### What is required
Pull out every line in the data that has the string "values" in it.

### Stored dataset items

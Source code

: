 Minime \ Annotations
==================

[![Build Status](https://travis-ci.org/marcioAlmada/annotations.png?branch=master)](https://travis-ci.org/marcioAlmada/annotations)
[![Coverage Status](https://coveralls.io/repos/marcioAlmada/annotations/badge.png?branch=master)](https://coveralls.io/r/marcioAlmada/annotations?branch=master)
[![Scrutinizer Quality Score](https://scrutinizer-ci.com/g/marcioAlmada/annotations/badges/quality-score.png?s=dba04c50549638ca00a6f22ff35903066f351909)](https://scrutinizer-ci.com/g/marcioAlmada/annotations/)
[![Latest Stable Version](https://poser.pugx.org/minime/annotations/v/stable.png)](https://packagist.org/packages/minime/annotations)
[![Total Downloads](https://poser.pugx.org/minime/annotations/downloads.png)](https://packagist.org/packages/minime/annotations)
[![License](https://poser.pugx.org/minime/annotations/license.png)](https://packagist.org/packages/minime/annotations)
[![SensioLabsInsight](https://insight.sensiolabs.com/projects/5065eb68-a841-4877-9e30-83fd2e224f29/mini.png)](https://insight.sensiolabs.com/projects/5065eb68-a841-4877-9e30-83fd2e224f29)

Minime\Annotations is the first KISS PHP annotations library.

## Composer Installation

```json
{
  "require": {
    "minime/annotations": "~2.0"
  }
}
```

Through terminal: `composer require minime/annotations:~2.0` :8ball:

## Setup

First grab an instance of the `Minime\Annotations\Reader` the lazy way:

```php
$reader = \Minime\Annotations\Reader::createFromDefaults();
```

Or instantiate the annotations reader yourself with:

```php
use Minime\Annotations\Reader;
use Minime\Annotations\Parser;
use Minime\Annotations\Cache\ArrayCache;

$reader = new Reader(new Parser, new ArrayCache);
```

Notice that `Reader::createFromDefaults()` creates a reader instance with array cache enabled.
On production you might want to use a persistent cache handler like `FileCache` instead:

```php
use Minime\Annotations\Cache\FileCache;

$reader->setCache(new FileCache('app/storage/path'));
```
...
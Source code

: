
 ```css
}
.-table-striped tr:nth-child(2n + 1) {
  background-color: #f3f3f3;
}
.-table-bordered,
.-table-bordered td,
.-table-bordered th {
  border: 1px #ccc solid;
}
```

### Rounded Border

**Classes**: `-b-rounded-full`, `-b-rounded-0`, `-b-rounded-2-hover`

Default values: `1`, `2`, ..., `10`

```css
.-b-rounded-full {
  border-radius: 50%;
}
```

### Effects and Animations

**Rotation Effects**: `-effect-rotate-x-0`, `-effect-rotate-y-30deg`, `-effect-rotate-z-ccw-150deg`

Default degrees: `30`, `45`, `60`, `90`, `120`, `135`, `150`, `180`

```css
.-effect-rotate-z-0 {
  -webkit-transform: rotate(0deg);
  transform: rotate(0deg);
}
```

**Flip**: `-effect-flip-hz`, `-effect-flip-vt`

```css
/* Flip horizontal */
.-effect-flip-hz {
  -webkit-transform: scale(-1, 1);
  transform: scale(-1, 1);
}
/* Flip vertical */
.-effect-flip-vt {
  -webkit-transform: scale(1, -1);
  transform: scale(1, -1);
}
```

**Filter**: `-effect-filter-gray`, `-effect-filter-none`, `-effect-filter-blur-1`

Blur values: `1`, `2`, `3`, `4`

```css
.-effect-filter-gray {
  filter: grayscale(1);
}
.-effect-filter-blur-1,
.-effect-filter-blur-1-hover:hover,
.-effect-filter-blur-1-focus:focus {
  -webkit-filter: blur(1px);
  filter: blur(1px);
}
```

### Expected answer
Default values: `1`, `2`, ..., `10`
Blur values: `1`, `2`, `3`, `4`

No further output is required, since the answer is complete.